The Kurdistan Regional Government, which oversees the semi-autonomous region of northern Iraq, has picked Goldman Sachs International and Deutsche Bank AG for a potential bond sale as it seeks greater independence from Baghdad.
The two banks will “organize a series of meetings with international fixed-income investors in London, with a view to a potential transaction in the near future,” the KRG said on its website on Monday. The meetings will run Tuesday through Friday, a person familiar with the plan said, asking not to be identified as the details are private.
The bond plan underscores the deepening tension between the semi-autonomous region and the central government of Baghdad over Kurdistan’s share of the national budget and its control of oil sales. Fighting with Islamic State militants on the Iraqi-Kurdistan border has spurred an influx of refugees into the region, weighing on its economy. Earlier this year, the KRG passed a law that would allow Kurdistan to bring in more money through lending.
The plan to tap capital markets “will be seen as a reinforcement statement to the desire of independence,” Hakim Azaiez, head of investment at GCA Asset Management in London, said by e-mail. “I do not believe that KRG issuing debt will be well-received by the market, especially in the Middle East and North Africa region. KRG is in the middle of regional political crisis and the timing will prove very difficult to start this process.”
The KRG in 2014 started crude exports by pipeline through Turkey as it sought to boost its financial independence from Baghdad. The Iraqi government opposes secession, along with Turkey and Iran.

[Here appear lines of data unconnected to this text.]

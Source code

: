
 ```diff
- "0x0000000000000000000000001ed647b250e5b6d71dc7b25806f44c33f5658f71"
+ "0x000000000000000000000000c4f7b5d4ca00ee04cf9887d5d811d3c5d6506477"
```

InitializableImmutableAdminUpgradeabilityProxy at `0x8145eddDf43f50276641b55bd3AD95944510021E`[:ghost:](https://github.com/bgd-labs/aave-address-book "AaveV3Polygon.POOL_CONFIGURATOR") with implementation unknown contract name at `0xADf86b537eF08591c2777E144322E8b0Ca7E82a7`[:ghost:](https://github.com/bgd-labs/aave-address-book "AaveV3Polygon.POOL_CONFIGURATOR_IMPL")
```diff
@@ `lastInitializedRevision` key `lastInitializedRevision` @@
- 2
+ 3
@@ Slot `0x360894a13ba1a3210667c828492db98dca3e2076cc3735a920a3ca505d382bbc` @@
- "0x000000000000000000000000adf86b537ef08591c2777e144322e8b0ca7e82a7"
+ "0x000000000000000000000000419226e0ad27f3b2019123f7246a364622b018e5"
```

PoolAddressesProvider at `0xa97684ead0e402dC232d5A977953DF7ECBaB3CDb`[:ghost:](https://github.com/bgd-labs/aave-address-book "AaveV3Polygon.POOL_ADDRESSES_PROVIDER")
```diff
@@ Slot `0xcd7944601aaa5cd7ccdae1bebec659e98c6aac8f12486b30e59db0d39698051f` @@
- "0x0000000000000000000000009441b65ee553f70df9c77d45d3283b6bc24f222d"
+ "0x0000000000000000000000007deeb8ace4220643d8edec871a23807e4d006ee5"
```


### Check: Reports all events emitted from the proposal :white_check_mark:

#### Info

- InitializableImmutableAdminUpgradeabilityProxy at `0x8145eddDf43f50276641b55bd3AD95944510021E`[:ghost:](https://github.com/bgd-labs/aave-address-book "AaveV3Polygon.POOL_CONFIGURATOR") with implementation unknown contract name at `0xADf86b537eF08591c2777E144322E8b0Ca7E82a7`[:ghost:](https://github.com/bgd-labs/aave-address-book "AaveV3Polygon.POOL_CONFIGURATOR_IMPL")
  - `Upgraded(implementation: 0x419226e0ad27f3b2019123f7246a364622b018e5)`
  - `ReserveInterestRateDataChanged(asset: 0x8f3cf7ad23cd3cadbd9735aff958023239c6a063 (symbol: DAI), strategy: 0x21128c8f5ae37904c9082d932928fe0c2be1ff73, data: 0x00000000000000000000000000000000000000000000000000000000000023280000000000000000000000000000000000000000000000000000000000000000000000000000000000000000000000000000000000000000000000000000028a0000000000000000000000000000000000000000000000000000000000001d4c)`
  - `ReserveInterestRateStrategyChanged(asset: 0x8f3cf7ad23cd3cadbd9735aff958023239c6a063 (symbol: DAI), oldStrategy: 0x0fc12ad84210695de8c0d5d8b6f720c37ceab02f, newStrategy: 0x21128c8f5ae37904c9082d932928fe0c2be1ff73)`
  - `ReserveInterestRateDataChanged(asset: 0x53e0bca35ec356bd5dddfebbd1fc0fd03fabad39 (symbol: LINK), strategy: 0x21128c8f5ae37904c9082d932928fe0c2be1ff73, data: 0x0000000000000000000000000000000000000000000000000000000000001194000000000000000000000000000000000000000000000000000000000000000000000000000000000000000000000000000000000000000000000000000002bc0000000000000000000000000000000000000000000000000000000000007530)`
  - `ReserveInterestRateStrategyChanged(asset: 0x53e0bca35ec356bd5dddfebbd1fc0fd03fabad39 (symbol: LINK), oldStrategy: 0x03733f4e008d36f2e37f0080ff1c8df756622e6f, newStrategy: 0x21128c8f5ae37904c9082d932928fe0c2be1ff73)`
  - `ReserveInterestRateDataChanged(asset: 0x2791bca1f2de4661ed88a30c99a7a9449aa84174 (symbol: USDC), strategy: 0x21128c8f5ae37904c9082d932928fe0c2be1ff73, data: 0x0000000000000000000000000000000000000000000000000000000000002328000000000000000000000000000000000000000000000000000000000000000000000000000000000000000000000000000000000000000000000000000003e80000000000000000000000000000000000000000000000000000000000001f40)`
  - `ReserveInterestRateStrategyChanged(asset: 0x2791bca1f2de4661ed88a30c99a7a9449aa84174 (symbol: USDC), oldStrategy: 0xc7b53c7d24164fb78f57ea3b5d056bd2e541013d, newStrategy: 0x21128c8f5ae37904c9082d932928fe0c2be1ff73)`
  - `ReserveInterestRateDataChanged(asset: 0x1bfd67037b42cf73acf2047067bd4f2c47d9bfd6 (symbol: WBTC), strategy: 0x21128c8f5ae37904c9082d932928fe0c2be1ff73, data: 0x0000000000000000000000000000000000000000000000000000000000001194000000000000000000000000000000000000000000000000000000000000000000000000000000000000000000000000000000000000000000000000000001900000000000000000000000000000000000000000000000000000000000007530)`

The Kurdistan administration will need at least $1.4 billion in assistance to stabilize the economy after growth slowed from 8 percent in 2013 to 3 percent last year, and poverty doubled, the World Bank said in a report in February.
“The KRG faces the same challenge as Baghdad to diversify its economy,” Robert Tollast, a political risk analyst who focuses on Iraq, said by e-mail. “The Kurds are still well short of the $700 million they need to balance their budget.”
The Kurdish region holds 45 billion barrels of oil reserves, while the rest of Iraq has 150 billion barrels, the world’s fifth-largest known deposits. The efforts to sell crude separately from the central government has provoked legal action by authorities in Baghdad.